(Task inputs)
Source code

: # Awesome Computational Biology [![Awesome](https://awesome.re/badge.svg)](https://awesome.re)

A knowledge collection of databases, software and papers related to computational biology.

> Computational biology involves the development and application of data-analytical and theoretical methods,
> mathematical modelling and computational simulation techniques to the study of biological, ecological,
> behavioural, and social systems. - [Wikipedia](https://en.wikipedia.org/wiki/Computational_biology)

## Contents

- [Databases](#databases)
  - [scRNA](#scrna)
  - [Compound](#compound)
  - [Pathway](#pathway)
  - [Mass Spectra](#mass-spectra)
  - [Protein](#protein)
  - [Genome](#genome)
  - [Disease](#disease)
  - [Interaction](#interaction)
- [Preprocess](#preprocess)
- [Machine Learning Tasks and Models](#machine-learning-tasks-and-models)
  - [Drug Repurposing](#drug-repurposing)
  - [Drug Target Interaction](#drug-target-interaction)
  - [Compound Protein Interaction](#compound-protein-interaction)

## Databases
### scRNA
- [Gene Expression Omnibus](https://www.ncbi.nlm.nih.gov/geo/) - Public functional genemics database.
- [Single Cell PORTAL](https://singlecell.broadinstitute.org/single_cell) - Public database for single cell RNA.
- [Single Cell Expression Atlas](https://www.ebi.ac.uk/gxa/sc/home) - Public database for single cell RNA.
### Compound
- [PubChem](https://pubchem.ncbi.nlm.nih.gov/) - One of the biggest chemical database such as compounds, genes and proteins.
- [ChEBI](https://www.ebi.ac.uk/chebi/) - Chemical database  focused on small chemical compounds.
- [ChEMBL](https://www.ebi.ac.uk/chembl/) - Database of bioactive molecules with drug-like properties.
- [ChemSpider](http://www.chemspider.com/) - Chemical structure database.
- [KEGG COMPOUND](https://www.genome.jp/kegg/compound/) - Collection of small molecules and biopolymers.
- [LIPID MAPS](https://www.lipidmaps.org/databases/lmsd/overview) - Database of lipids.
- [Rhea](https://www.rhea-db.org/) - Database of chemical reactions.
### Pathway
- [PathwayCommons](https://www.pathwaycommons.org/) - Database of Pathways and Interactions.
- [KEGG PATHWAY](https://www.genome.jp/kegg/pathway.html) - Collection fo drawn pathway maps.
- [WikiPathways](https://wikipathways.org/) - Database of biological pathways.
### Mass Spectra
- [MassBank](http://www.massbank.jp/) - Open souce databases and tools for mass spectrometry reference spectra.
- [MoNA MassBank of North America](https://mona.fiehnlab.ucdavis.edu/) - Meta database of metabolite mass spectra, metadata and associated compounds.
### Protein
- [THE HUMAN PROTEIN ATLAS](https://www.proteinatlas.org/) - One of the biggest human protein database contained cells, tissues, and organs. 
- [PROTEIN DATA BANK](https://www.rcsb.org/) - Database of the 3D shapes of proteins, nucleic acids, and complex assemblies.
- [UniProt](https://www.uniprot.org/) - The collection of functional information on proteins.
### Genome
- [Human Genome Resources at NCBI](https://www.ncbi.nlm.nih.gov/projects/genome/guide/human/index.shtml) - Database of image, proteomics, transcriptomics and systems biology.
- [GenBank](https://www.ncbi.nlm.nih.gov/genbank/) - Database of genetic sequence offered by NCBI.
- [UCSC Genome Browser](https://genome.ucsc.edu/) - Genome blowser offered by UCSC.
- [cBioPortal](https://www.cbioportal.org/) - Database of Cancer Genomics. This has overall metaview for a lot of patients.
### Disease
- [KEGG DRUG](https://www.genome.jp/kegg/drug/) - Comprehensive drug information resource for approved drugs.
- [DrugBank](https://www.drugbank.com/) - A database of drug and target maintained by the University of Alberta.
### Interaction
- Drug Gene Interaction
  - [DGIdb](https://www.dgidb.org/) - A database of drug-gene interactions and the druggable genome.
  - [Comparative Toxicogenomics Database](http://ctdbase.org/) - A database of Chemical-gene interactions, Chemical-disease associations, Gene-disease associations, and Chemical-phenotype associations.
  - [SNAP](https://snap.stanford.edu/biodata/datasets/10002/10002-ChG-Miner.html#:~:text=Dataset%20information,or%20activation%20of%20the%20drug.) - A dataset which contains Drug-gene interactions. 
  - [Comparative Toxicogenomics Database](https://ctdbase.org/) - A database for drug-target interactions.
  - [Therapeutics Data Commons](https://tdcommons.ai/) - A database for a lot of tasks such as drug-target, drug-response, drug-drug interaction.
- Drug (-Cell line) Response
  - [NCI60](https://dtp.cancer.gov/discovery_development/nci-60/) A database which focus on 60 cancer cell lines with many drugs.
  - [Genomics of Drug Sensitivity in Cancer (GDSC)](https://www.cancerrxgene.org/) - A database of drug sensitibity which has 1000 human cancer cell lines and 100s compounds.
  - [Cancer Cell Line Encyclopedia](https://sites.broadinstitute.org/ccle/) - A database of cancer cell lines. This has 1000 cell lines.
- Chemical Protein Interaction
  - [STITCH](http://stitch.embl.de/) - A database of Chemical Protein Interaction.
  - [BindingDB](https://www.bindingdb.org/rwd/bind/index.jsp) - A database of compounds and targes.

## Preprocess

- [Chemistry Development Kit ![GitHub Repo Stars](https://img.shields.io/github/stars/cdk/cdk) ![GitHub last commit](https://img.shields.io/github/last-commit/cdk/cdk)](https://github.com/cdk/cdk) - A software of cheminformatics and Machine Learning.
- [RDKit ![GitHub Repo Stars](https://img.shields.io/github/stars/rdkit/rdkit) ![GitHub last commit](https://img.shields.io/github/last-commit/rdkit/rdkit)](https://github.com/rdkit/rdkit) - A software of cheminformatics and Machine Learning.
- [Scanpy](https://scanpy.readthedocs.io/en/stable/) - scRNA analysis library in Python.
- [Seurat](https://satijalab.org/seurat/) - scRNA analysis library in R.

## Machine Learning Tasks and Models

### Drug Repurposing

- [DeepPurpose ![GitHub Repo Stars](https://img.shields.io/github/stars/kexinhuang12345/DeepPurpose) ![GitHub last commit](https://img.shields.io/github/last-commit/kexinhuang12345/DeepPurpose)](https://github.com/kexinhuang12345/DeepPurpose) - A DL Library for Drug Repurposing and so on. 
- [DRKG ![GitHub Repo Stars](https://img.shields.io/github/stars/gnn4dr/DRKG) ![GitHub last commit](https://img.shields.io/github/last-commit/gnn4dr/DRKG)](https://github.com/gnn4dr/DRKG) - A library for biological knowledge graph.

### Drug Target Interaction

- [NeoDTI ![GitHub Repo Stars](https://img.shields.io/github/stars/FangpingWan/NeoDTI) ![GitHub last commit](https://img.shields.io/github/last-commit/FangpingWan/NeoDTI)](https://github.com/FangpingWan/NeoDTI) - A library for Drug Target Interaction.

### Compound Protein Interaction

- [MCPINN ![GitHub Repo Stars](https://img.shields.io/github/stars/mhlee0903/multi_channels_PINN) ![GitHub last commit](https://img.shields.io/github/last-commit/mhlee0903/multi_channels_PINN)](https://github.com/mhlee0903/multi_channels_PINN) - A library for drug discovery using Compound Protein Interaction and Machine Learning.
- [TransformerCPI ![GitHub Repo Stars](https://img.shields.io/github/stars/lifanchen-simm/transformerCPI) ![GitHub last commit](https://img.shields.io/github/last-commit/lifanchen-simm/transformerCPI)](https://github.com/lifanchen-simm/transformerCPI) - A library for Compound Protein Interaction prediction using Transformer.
(End Task inputs)
Assignment: Nothing but the lines from the first line of the listing above through the line holding "A knowledge collection" should be reproduced, and each must match exactly.

Result of this task:
Source code

: # Awesome Computational Biology [![Awesome](https://awesome.re/badge.svg)](https://awesome.re)

A knowledge collection of databases, software and papers related to computational biology.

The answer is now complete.